Discussion in 'Commercial Snow Removal' started by c.t. lawn care, Feb 12, 2005.

  1. c.t. lawn care

    c.t. lawn care Senior Member
    Messages: 147

    I was wondering how diesel's react to over heating while plowing. Or do they even over heat? I am about to buy my first diesel and and wondering what to expect when i put a blizzard plow on it. Thanks guys
     
  2. DJC

    DJC Senior Member
    Messages: 481

    We have a F250 P/S and have a 810 blizzard. Temp guage never moves either with the plow on or off.
     
  3. jbjw@netins.net

    jbjw@netins.net Junior Member
    Messages: 15

    i don't know what kind of a diesel truck that you are looking for but i have three cummins turbo diesel's all with 8 foot western plows on them and i have never had one overheat on me and i even have the cold air stops in all the grills. 1-97,1-98,& 1-91 and you can drive up and down the road with the blades on at 65mph and never get hot, so my suggestion is to hurry up and buy one and start enjoying the awesome power.
     
  4. oldmankent

    oldmankent PlowSite.com Addict
    Messages: 1,318

    Never overheateed from plowing or carrying the plow.
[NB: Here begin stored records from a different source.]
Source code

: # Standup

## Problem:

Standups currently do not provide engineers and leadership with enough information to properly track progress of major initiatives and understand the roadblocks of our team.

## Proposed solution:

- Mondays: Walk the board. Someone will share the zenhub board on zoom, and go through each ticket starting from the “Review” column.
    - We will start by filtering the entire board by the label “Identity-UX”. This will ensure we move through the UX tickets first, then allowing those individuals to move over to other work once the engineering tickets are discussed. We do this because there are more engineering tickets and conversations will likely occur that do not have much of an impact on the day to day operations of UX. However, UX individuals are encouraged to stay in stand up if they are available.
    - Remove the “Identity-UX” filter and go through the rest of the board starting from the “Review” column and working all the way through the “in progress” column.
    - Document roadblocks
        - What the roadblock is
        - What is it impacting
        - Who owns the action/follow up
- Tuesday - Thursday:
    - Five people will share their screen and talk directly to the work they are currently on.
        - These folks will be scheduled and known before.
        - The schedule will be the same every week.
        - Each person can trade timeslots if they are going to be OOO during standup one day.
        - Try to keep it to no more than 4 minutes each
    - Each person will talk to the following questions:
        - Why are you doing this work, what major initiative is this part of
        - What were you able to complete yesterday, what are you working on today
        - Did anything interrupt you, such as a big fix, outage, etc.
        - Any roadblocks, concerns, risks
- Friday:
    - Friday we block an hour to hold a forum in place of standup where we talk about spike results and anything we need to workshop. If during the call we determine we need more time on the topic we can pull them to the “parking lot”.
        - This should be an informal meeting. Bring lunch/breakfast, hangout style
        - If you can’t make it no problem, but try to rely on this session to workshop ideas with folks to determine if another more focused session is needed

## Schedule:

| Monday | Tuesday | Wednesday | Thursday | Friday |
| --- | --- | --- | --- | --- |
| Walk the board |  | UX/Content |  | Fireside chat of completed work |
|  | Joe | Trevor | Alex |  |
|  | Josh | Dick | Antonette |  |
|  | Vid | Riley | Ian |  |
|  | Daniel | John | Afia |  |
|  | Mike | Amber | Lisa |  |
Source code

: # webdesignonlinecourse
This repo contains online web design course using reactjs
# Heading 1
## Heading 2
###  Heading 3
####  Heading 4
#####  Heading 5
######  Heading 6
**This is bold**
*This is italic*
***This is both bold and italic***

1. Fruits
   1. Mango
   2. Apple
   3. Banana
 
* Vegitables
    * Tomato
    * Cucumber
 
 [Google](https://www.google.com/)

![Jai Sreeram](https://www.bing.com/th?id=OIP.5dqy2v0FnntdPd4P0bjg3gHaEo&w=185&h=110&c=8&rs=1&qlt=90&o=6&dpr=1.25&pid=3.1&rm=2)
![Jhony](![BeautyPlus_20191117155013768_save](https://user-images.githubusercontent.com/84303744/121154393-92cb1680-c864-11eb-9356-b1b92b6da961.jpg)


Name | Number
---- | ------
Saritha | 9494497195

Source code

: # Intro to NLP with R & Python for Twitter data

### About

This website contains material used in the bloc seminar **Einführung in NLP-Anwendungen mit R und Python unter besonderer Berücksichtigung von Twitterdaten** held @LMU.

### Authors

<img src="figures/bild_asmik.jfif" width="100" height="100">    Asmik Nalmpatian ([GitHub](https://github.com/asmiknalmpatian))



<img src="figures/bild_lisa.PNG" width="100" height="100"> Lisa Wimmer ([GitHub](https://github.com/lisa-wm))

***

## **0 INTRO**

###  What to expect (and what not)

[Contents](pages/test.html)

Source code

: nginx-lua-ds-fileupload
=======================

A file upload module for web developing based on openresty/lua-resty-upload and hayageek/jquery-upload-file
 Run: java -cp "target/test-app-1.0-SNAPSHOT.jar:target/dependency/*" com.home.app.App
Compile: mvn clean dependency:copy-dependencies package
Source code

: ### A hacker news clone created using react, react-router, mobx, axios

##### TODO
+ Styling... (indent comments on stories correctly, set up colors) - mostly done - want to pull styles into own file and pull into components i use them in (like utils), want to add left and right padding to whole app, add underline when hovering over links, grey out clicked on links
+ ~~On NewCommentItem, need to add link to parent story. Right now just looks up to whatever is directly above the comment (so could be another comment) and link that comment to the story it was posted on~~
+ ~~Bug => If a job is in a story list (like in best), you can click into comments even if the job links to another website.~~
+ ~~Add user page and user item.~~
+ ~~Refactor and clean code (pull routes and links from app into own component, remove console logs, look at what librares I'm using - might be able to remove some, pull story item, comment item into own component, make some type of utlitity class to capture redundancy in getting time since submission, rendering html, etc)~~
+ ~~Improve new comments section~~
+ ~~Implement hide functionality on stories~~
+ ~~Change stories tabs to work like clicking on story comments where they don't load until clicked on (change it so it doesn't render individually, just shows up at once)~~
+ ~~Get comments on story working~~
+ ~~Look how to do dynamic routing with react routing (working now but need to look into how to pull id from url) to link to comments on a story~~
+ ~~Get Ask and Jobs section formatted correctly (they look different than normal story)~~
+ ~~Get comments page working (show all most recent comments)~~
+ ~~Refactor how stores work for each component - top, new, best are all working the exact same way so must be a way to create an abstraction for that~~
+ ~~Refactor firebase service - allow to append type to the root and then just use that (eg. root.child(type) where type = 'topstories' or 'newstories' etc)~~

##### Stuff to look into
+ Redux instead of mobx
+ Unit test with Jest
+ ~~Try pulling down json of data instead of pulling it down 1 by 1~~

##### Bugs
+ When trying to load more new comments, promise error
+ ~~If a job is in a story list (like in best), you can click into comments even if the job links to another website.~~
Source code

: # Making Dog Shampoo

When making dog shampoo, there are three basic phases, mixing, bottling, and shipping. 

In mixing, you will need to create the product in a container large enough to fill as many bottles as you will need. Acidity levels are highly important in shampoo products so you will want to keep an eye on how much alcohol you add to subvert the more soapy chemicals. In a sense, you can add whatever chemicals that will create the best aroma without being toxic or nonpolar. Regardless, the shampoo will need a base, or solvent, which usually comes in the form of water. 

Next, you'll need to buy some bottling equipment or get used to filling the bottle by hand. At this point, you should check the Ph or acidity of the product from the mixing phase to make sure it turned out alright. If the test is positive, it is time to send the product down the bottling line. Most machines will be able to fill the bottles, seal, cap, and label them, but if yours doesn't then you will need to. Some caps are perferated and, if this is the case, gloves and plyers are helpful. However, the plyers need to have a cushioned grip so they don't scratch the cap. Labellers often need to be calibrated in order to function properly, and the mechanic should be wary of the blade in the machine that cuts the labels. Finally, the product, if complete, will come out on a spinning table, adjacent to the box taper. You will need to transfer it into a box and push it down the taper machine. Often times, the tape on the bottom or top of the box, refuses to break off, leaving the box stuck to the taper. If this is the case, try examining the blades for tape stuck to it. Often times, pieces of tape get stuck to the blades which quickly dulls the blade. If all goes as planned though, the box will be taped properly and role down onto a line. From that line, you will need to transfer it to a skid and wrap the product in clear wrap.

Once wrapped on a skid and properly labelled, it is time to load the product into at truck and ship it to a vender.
Only time it heated up was when I lost my serpantine belt. The 7.3 powerstroke has something like 18-24 quarts of coolant in it.
     
  5. SkykingHD

    SkykingHD Senior Member
    Messages: 368

    diesel overheat

    When an engine diesel or gas over heats things break. Chevy 6.5 turbo diesel over heated due to thermostat sticking closed and was left unattended to warm up for a long period of time. Results were cracked head. This job cost him a bundle. New heads $1200 +.

    I have diesel and gas. For a plow truck only 3/4 ton I would not get diesel. I have a Cummins Dodge in past 3 yrs I have replaced the turbo, injection pump, transfer pump, fuel regulator, tranny heat exchanger and the tranny lines. You are looking at about $5K in repairs. You have to be a diesel mechanic to repair this truck. The fuel shut off solenoid is $350.00. They are good if you don't have a breakdown.

    If you need the power of a big diesel get one but if you want to be noticed... you will pay for it.

    Dave
     
  6. Ian

    Ian Member
    Messages: 96

    I have been very happy with my 97 dodge and to answer your question I have never even seen the temp. needle get to the half way mark, plowing, towing or with the camper and I do use the winter grill covers.

    Honestly, I don't need a diesel, I just want one and have had no engine related repairs above routine maintenance. I have put a couple grand into the tranny to beef it up, it didn't have problems I just wanted some insurance. Skyking is probably correct with the 3/4 ton recommendation, but I had to clear snow driffs on a country road just to get to one of my drive ways. It was nice to ease into the drift and then drop the pedal and see the snow come up over the plow and onto the hood. With alot of weight in the back it is hard to stop.
     
  7. jeffwoehrle

    jeffwoehrle Member
    Messages: 56

    Never had an overheat problem, plow or no plow.

    I"m sure a thermostat problem would lead to an overheat issue no matter if it's gas or diesel.
     
  8. SkykingHD

    SkykingHD Senior Member
    Messages: 368

    over heat diesel or gas

    Yes you are right. With a gas truck most people don't let it warm up. Just get in and go. With a diesel you don't have much power at cold operating temperatures. I have 3 diesels. Dodge needs least amount of warm up before driving. The International 4700 T444E wont move when it is cold, the computer will not allow the engine speed to increase until it is warm. The Ford backhoe just has NO POWER when cold. Blows black smoke and wont move.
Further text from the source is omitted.